Proactive Support with Hortonworks SmartSense™
In addition to all of the tremendous platform innovation, Hortonworks is proud to announce Hortonworks SmartSense which adds proactive cluster monitoring and delivers critical recommendations to customers who opt into this extended support capability. The addition of Hortonworks SmartSense further enhances Hortonworks’ world-class support for Hadoop.
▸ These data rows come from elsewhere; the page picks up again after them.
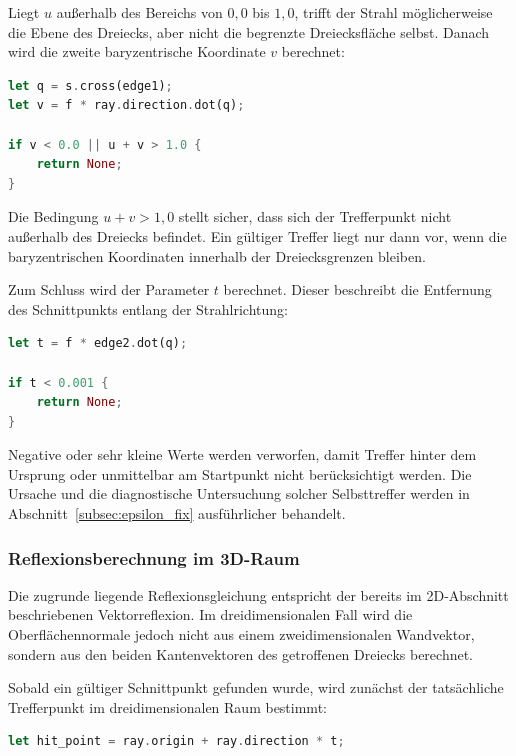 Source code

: Liegt \(u\) außerhalb des Bereichs von \(0{,}0\) bis \(1{,}0\), trifft der
Strahl möglicherweise die Ebene des Dreiecks, aber nicht die begrenzte
Dreiecksfläche selbst. Danach wird die zweite baryzentrische Koordinate \(v\)
berechnet:

\begin{lstlisting}[language=Rust]
let q = s.cross(edge1);
let v = f * ray.direction.dot(q);

if v < 0.0 || u + v > 1.0 {
    return None;
}
\end{lstlisting}

Die Bedingung \(u + v > 1{,}0\) stellt sicher, dass sich der Trefferpunkt nicht
außerhalb des Dreiecks befindet. Ein gültiger Treffer liegt nur dann vor, wenn
die baryzentrischen Koordinaten innerhalb der Dreiecksgrenzen bleiben.

Zum Schluss wird der Parameter \(t\) berechnet. Dieser beschreibt die Entfernung
des Schnittpunkts entlang der Strahlrichtung:

\begin{lstlisting}[language=Rust]
let t = f * edge2.dot(q);

if t < 0.001 {
    return None;
}
\end{lstlisting}

Negative oder sehr kleine Werte werden verworfen, damit Treffer hinter dem
Ursprung oder unmittelbar am Startpunkt nicht berücksichtigt werden. Die
Ursache und die diagnostische Untersuchung solcher Selbsttreffer werden in
Abschnitt~\ref{subsec:epsilon_fix} ausführlicher behandelt.

\subsubsection{Reflexionsberechnung im 3D-Raum}
\label{subsubsec:3d_reflection}

Die zugrunde liegende Reflexionsgleichung entspricht der bereits im
2D-Abschnitt beschriebenen Vektorreflexion. Im dreidimensionalen Fall wird die
Oberflächennormale jedoch nicht aus einem zweidimensionalen Wandvektor, sondern
aus den beiden Kantenvektoren des getroffenen Dreiecks berechnet.

Sobald ein gültiger Schnittpunkt gefunden wurde, wird zunächst der tatsächliche
Trefferpunkt im dreidimensionalen Raum bestimmt:

\begin{lstlisting}[language=Rust]
let hit_point = ray.origin + ray.direction * t;
\end{lstlisting}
Hortonworks’ support subscription customers simply download the Hortonworks Support Tool (HST) from the support portal and deploy it to their cluster. HST then collects configuration and other operational information about their HDP cluster and packages it up into a bundle. After uploading this information bundle to the Hortonworks’ support team, we use our platform to analyze all the information it provides using more than 80 distinct checks performed across the underlying operating system, HDFS, YARN, MapReduce, Tez, and Hive components.
Of course, there is so much more that I didn’t cover here which is also part of HDP 2.3! There has been meaningful innovation within Hive for supporting Union within queries and using interval types in expressions, additional improvements for HBase, Phoenix, and more. But, for now, I’ll leave those for subsequent blog posts that will highlight them all in more detail.
In closing, I would like to thank the entire Hortonworks team and the Apache community – including Microsoft developers – for the hard work put in over the past six to eight months. That hard work is about to pay off in a big way for folks adopting Hadoop today as much as it will delight those who have been using Hadoop for years.